Hello
I’m deploying a convolutional neural network on an ARM Cortex-A78-based mobile platform and using 8-bit post-training quantization to reduce model size. Inference works, but performance is lower than expected — latency per image is around 120 ms, and CPU utilization is high. I’ve tried using ARM Compute Library and Neon intrinsics, but I’m unsure if I’m fully leveraging the CPU’s vectorization capabilities.
Has anyone successfully optimized quantized CNNs on Cortex-A78? Are there recommended compiler flags, threading strategies, or memory layout adjustments that significantly reduce latency? Any practical examples or benchmarks would be extremely helpful.Thank youMed venlig hilsen,Mikkel JensenDenmark
Hi Mikkel,
Could you please share a few more details about the model you're running?
The Arm Compute Library (ACL) includes a number of highly optimized assembly kernels. For an Arm Cortex-A78, I’d recommend compiling with the following options:
arch=armv8.2-a openmp=1 cppthreads=0
Building for arch=armv8.2-a enables the dot-product kernels, which can significantly accelerate quantized convolutions. The OpenMP scheduler generally delivers better performance than cppthreads for most workloads.

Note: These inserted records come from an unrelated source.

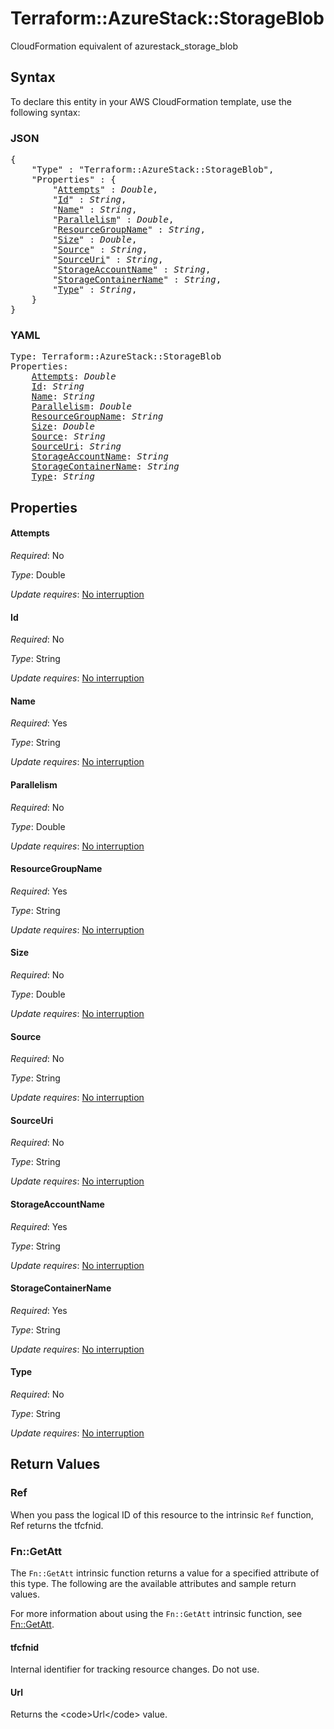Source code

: # Terraform::AzureStack::StorageBlob

CloudFormation equivalent of azurestack_storage_blob

## Syntax

To declare this entity in your AWS CloudFormation template, use the following syntax:

### JSON

<pre>
{
    "Type" : "Terraform::AzureStack::StorageBlob",
    "Properties" : {
        "<a href="#attempts" title="Attempts">Attempts</a>" : <i>Double</i>,
        "<a href="#id" title="Id">Id</a>" : <i>String</i>,
        "<a href="#name" title="Name">Name</a>" : <i>String</i>,
        "<a href="#parallelism" title="Parallelism">Parallelism</a>" : <i>Double</i>,
        "<a href="#resourcegroupname" title="ResourceGroupName">ResourceGroupName</a>" : <i>String</i>,
        "<a href="#size" title="Size">Size</a>" : <i>Double</i>,
        "<a href="#source" title="Source">Source</a>" : <i>String</i>,
        "<a href="#sourceuri" title="SourceUri">SourceUri</a>" : <i>String</i>,
        "<a href="#storageaccountname" title="StorageAccountName">StorageAccountName</a>" : <i>String</i>,
        "<a href="#storagecontainername" title="StorageContainerName">StorageContainerName</a>" : <i>String</i>,
        "<a href="#type" title="Type">Type</a>" : <i>String</i>,
    }
}
</pre>

### YAML

<pre>
Type: Terraform::AzureStack::StorageBlob
Properties:
    <a href="#attempts" title="Attempts">Attempts</a>: <i>Double</i>
    <a href="#id" title="Id">Id</a>: <i>String</i>
    <a href="#name" title="Name">Name</a>: <i>String</i>
    <a href="#parallelism" title="Parallelism">Parallelism</a>: <i>Double</i>
    <a href="#resourcegroupname" title="ResourceGroupName">ResourceGroupName</a>: <i>String</i>
    <a href="#size" title="Size">Size</a>: <i>Double</i>
    <a href="#source" title="Source">Source</a>: <i>String</i>
    <a href="#sourceuri" title="SourceUri">SourceUri</a>: <i>String</i>
    <a href="#storageaccountname" title="StorageAccountName">StorageAccountName</a>: <i>String</i>
    <a href="#storagecontainername" title="StorageContainerName">StorageContainerName</a>: <i>String</i>
    <a href="#type" title="Type">Type</a>: <i>String</i>
</pre>

## Properties

#### Attempts

_Required_: No

_Type_: Double

_Update requires_: [No interruption](https://docs.aws.amazon.com/AWSCloudFormation/latest/UserGuide/using-cfn-updating-stacks-update-behaviors.html#update-no-interrupt)

#### Id

_Required_: No

_Type_: String

_Update requires_: [No interruption](https://docs.aws.amazon.com/AWSCloudFormation/latest/UserGuide/using-cfn-updating-stacks-update-behaviors.html#update-no-interrupt)

#### Name

_Required_: Yes

_Type_: String

_Update requires_: [No interruption](https://docs.aws.amazon.com/AWSCloudFormation/latest/UserGuide/using-cfn-updating-stacks-update-behaviors.html#update-no-interrupt)

#### Parallelism

_Required_: No

_Type_: Double

_Update requires_: [No interruption](https://docs.aws.amazon.com/AWSCloudFormation/latest/UserGuide/using-cfn-updating-stacks-update-behaviors.html#update-no-interrupt)

#### ResourceGroupName

_Required_: Yes

_Type_: String

_Update requires_: [No interruption](https://docs.aws.amazon.com/AWSCloudFormation/latest/UserGuide/using-cfn-updating-stacks-update-behaviors.html#update-no-interrupt)

#### Size

_Required_: No

_Type_: Double

_Update requires_: [No interruption](https://docs.aws.amazon.com/AWSCloudFormation/latest/UserGuide/using-cfn-updating-stacks-update-behaviors.html#update-no-interrupt)

#### Source

_Required_: No

_Type_: String

_Update requires_: [No interruption](https://docs.aws.amazon.com/AWSCloudFormation/latest/UserGuide/using-cfn-updating-stacks-update-behaviors.html#update-no-interrupt)

#### SourceUri

_Required_: No

_Type_: String

_Update requires_: [No interruption](https://docs.aws.amazon.com/AWSCloudFormation/latest/UserGuide/using-cfn-updating-stacks-update-behaviors.html#update-no-interrupt)

#### StorageAccountName

_Required_: Yes

_Type_: String

_Update requires_: [No interruption](https://docs.aws.amazon.com/AWSCloudFormation/latest/UserGuide/using-cfn-updating-stacks-update-behaviors.html#update-no-interrupt)

#### StorageContainerName

_Required_: Yes

_Type_: String

_Update requires_: [No interruption](https://docs.aws.amazon.com/AWSCloudFormation/latest/UserGuide/using-cfn-updating-stacks-update-behaviors.html#update-no-interrupt)

#### Type

_Required_: No

_Type_: String

_Update requires_: [No interruption](https://docs.aws.amazon.com/AWSCloudFormation/latest/UserGuide/using-cfn-updating-stacks-update-behaviors.html#update-no-interrupt)

## Return Values

### Ref

When you pass the logical ID of this resource to the intrinsic `Ref` function, Ref returns the tfcfnid.

### Fn::GetAtt

The `Fn::GetAtt` intrinsic function returns a value for a specified attribute of this type. The following are the available attributes and sample return values.

For more information about using the `Fn::GetAtt` intrinsic function, see [Fn::GetAtt](https://docs.aws.amazon.com/AWSCloudFormation/latest/UserGuide/intrinsic-function-reference-getatt.html).

#### tfcfnid

Internal identifier for tracking resource changes. Do not use.

#### Url

Returns the &lt;code&gt;Url&lt;/code&gt; value.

ACL also provides several graph-based benchmark examples that can be built using: benchmark_examples=1
You can profile kernel execution times using the scheduler timer: LD_LIBRARY_PATH=.:$LD_LIBRARY_PATH ./benchmark_graph_mobilenet_v2 --instruments=SCHEDULER_TIMER_MS --example_args='--target=NEON,--fast-math'
If you run into any issues or want to discuss further, feel free to open a thread on GitHub: https://github.com/ARM-software/ComputeLibrary/issues
Hope this helps.
Best, Pablo